15. The law on the issue can be summarised to the effect that where a case has been presented in the court beyond limitation, the applicant has to explain the court as to what was the "sufficient cause" which means an adequate and enough reason which prevented him to approach the court within limitation. In case a party is found to be negligent, or for want of bona fide on his part in the facts and circumstances of the case, or found to have not acted diligently or remained inactive, there cannot be a justified ground to condone the delay. No court could be justified in condoning such an inordinate delay by imposing any condition whatsoever. The application is to be decided only within the parameters laid down by this Court in regard to the condonation of delay. In case there was no sufficient cause to prevent a litigant to approach the court on time condoning the delay without any justification, putting any condition whatsoever, amounts to passing an order in violation of the statutory provisions and it tantamounts to showing utter disregard to the legislature."

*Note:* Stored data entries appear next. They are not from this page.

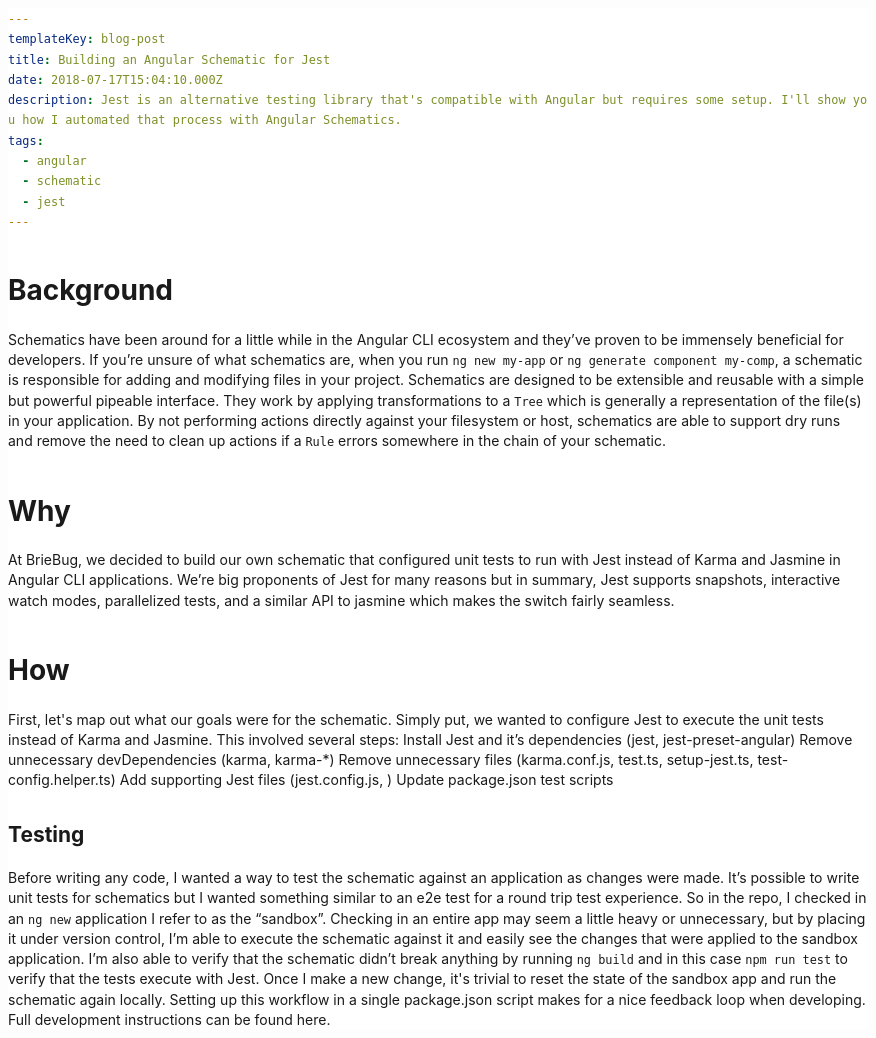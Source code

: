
 ```yaml
---
templateKey: blog-post
title: Building an Angular Schematic for Jest
date: 2018-07-17T15:04:10.000Z
description: Jest is an alternative testing library that's compatible with Angular but requires some setup. I'll show you how I automated that process with Angular Schematics.
tags:
  - angular
  - schematic
  - jest
---
```

# Background

Schematics have been around for a little while in the Angular CLI ecosystem and they’ve proven to be immensely beneficial for developers. If you’re unsure of what schematics are, when you run `ng new my-app` or `ng generate component my-comp`, a schematic is responsible for adding and modifying files in your project. Schematics are designed to be extensible and reusable with a simple but powerful pipeable interface. They work by applying transformations to a `Tree` which is generally a representation of the file(s) in your application. By not performing actions directly against your filesystem or host, schematics are able to support dry runs and remove the need to clean up actions if a `Rule` errors somewhere in the chain of your schematic.

# Why

At BrieBug, we decided to build our own schematic that configured unit tests to run with Jest instead of Karma and Jasmine in Angular CLI applications. We’re big proponents of Jest for many reasons but in summary, Jest supports snapshots, interactive watch modes, parallelized tests, and a similar API to jasmine which makes the switch fairly seamless.

# How

First, let's map out what our goals were for the schematic. Simply put, we wanted to configure Jest to execute the unit tests instead of Karma and Jasmine. This involved several steps:
Install Jest and it’s dependencies (jest, jest-preset-angular)
Remove unnecessary devDependencies (karma, karma-*)
Remove unnecessary files (karma.conf.js, test.ts, setup-jest.ts, test-config.helper.ts)
Add supporting Jest files (jest.config.js, )
Update package.json test scripts

## Testing

Before writing any code, I wanted a way to test the schematic against an application as changes were made. It’s possible to write unit tests for schematics but I wanted something similar to an e2e test for a round trip test experience. So in the repo, I checked in an `ng new` application I refer to as the “sandbox”. Checking in an entire app may seem a little heavy or unnecessary, but by placing it under version control, I’m able to execute the schematic against it and easily see the changes that were applied to the sandbox application. I’m also able to verify that the schematic didn’t break anything by running `ng build` and in this case `npm run test` to verify that the tests execute with Jest. Once I make a new change, it's trivial to reset the state of the sandbox app and run the schematic again locally. Setting up this workflow in a single package.json script makes for a nice feedback loop when developing. Full development instructions can be found here.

13. Thus, it is evident that the sufficient cause means that the party

should not have acted in a negligent manner or there was a want of bona

fide on its part in view of the facts and circumstances of a case or it cannot

be alleged that the party has "not acted deliberately" or "remained

inactive". However, the facts and circumstances of each case must afford

sufficient ground to enable the Court concerned to exercise discretion for

the reason that whenever the Court exercises discretion, it has to be

exercised judiciously. The applicant must satisfy the Court that he was

prevented by any "sufficient cause" from prosecuting his case, and unless a

satisfactory explanation is furnished, the Court should not allow the

application for condonation of delay. The Court has to examine whether

the mistake is bona fide or was merely a device to cover the ulterior

purpose as has been held in Manindra Land and Building Corporation

Ltd. Vrs. Bhootnath Banerjee & Ors., AIR 1964 SC 1336, Lala Matadin

Vrs. A. Narayanan, (1969) 2 SCC 770, Parimal Vrs. Veena @ Bharti,

(2011) 3 SCC 545 and Maniben Devraj Shah Vrs. Municipal

Corporation of Brihan Mumbai, (2012) 5 SCC 157.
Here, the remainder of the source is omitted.